Immensely popular products such as the iPhone, MacBook, iPad, and Apple Watch have grown Apple’s market cap to $2.4 trillion, making it the world’s highest valued company. As a result, investors such as Warren Buffett have heartily vouched for the tech manufacturer, consigning 41% of Berkshire Hathaway’s portfolio to Apple.

The iPhone titan has proven time and time again that its business is consistent and able to weather most storms. However, sales for its latest iPhone may not be as positive as some have reported. If true, the company’s biggest segment could take a significant hit in its current quarter.

Apple’s bread and butter

For the last decade, iPhone sales have made up at least 40% of Apple’s revenue, with some quarters seeing the smartphones hit almost 70%. For instance, in the third and most recent quarter of 2022, Apple reported iPhone sales had made up 49% of its revenue. Meanwhile, the rest of its revenue went as follows: 8.7% to iPads, 8.8% to Macs, 9.7% to Wearables, Home and Accessories, and 23.6% to Services.  

Like clockwork, Apple announces its newest lineup of iPhones almost every September, with sales remaining consistent throughout the year. However, Apple has made a significant push into services over the last few years. The introduction of apps such as its streaming service Apple TV+, Music, Fitness+, and iCloud has pushed consumers further into the company’s ecosystem of products and boosted revenue.

In the fourth quarter of 2021, services made up 15.7% of the company’s revenue versus 23.6% in Apple’s latest quarter. The rise of services is positive as it can aid in safeguarding the company in the event of poor iPhone sales, which look to be a real possibility in Apple’s latest lineup. 

A potential dip 

On Sept. 7, Apple unveiled its latest series of iPhones with the iPhone 14, Plus, Pro, and Pro Max. The lineup saw a return to the “Plus” model for the lower-tiered phones, which hadn’t surfaced since the iPhone 8 Plus in 2017. Since then, the largest option has only been available in the Pro models under the label “Pro Max.”

While multiple media outlets have reported record-breaking sales for Apple’s iPhone 14 Pro and Pro max, a recent report from Apple analyst Ming-Chu Kuo has shown poor sales for the iPhone 14 and 14 Plus. Kuo explained that the Pro models are currently showing delivery wait times of more than four weeks, which suggests good demand. However, the iPhone 14 and 14 Plus have been available in retail stores from their launch dates, which “reflects lackluster demand.”

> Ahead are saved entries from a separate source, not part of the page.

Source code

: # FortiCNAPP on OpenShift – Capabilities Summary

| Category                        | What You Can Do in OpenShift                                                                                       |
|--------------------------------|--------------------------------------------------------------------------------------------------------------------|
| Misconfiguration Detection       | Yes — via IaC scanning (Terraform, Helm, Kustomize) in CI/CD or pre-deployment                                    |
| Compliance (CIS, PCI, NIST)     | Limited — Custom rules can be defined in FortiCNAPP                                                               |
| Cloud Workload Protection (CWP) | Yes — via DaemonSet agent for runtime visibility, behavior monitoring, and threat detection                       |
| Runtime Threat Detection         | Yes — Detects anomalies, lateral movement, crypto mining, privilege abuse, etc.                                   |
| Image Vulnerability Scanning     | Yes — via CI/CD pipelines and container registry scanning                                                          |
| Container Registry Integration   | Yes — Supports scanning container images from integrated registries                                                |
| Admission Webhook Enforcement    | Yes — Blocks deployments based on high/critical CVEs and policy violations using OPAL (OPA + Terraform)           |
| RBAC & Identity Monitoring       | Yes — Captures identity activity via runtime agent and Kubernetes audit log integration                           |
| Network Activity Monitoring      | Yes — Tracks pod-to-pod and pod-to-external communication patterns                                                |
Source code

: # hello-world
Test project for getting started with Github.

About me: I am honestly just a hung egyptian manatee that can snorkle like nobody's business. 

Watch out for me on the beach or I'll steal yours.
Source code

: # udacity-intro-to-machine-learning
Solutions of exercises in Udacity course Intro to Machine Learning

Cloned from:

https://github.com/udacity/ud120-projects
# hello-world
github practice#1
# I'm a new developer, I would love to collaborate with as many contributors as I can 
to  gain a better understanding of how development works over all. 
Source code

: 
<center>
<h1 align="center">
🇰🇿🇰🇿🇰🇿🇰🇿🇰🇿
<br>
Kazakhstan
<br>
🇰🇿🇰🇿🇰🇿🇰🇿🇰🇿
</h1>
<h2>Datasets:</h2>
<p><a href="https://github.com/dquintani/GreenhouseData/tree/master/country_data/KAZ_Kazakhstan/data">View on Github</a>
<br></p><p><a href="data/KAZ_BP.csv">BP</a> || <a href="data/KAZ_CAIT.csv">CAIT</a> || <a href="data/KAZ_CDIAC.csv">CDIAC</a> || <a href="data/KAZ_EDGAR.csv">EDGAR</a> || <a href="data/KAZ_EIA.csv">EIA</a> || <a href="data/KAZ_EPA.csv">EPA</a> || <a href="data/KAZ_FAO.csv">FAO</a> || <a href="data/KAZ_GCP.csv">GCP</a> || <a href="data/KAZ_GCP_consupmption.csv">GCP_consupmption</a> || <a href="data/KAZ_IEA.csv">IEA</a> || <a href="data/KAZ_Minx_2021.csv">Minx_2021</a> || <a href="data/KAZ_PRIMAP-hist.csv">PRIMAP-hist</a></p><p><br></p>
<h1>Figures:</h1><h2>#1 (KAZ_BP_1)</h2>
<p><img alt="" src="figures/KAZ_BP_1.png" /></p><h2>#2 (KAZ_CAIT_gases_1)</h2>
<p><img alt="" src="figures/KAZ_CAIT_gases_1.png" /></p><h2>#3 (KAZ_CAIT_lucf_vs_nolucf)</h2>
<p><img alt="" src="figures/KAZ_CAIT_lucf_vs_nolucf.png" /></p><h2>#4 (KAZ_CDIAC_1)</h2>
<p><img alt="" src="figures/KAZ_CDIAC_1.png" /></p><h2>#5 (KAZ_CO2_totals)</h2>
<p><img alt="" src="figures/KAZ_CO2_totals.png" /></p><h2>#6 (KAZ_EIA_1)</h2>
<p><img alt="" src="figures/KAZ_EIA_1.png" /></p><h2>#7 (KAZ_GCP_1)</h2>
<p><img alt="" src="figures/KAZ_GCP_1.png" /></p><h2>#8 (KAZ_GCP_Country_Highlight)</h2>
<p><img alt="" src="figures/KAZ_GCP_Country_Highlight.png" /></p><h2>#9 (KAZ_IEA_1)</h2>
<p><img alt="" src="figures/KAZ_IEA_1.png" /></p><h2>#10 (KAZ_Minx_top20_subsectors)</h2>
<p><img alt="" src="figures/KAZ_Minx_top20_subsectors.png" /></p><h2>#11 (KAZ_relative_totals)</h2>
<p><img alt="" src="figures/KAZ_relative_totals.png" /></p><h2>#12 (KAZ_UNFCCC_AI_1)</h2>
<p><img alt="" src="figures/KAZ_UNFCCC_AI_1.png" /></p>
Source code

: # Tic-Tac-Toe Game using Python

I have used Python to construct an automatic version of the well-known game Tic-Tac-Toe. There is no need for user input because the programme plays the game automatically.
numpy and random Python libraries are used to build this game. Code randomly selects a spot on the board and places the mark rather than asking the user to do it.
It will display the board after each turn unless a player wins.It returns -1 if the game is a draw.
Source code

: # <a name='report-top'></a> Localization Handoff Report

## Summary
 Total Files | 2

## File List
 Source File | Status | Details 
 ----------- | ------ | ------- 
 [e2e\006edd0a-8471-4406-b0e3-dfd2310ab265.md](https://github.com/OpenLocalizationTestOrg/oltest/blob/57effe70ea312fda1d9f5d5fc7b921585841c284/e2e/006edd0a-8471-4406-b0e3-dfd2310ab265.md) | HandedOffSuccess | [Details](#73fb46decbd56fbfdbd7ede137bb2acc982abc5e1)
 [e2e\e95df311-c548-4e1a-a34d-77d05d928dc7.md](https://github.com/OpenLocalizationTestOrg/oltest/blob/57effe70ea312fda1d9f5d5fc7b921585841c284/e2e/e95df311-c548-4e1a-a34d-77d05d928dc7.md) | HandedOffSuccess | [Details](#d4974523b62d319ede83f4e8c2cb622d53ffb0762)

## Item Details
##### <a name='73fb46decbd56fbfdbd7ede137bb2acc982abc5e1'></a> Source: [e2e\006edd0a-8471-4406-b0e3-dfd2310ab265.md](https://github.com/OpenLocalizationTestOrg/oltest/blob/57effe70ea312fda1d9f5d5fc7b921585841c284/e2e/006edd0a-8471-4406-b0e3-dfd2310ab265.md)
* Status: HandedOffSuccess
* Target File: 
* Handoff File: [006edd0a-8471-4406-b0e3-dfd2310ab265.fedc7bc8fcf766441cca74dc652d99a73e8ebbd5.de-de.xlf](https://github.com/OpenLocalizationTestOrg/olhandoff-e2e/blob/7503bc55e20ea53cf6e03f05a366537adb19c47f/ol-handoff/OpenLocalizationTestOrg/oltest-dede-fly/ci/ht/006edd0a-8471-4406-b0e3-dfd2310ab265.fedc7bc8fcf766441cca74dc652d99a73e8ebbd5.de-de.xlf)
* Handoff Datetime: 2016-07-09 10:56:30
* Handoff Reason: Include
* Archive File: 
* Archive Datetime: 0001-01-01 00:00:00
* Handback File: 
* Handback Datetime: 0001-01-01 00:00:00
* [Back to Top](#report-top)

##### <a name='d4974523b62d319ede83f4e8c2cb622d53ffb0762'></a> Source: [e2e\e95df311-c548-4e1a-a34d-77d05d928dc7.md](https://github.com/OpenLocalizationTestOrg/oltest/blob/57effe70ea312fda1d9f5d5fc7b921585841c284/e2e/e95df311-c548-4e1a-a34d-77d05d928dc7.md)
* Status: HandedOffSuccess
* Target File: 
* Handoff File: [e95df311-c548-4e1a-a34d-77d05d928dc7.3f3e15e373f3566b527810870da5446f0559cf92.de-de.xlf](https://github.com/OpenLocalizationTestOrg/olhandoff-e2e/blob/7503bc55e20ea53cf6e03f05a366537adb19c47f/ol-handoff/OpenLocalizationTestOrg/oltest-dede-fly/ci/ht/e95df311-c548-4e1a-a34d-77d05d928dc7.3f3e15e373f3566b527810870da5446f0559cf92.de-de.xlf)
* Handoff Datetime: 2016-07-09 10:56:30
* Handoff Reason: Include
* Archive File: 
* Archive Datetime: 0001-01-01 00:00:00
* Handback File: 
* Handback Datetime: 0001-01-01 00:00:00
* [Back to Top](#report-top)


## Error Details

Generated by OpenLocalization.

Weak pre-sales for the non-Pro models are concerning as they are usually the highest-selling iPhones in the yearly lineup. In 2019, the base model iPhone 11 was the top-selling version every week in the year’s last quarter. Then, in the first half of 2020, the iPhone 11 sold 79% more units than the Pro Max version and 82% more than the smaller Pro model. As the lower-priced base models, the iPhone 14 and the bigger Plus version would normally be outselling the Pro versions, but that doesn’t seem to be the case in 2022.

Kuo surmised that current sales indicate the iPhone 14 and Plus are selling worse than last year’s iPhone 13 mini, which Apple cut production on in the first half of 2022 because of low demand. As a result, Apple could do the same to the iPhone 14 and Plus and slim down production as soon as November, according to Kuo.

In the latest iPhone 14 lineup, Apple worked to widen the gap between the base and the Pro models, offering far more new features and tweaks in design to the more expensive versions. However, the result meant incremental differences between last year’s iPhone 13 and 2022’s 14, and price hikes abroad have caused far worse iPhone sales than in previous years.

Is Apple’s stock a buy?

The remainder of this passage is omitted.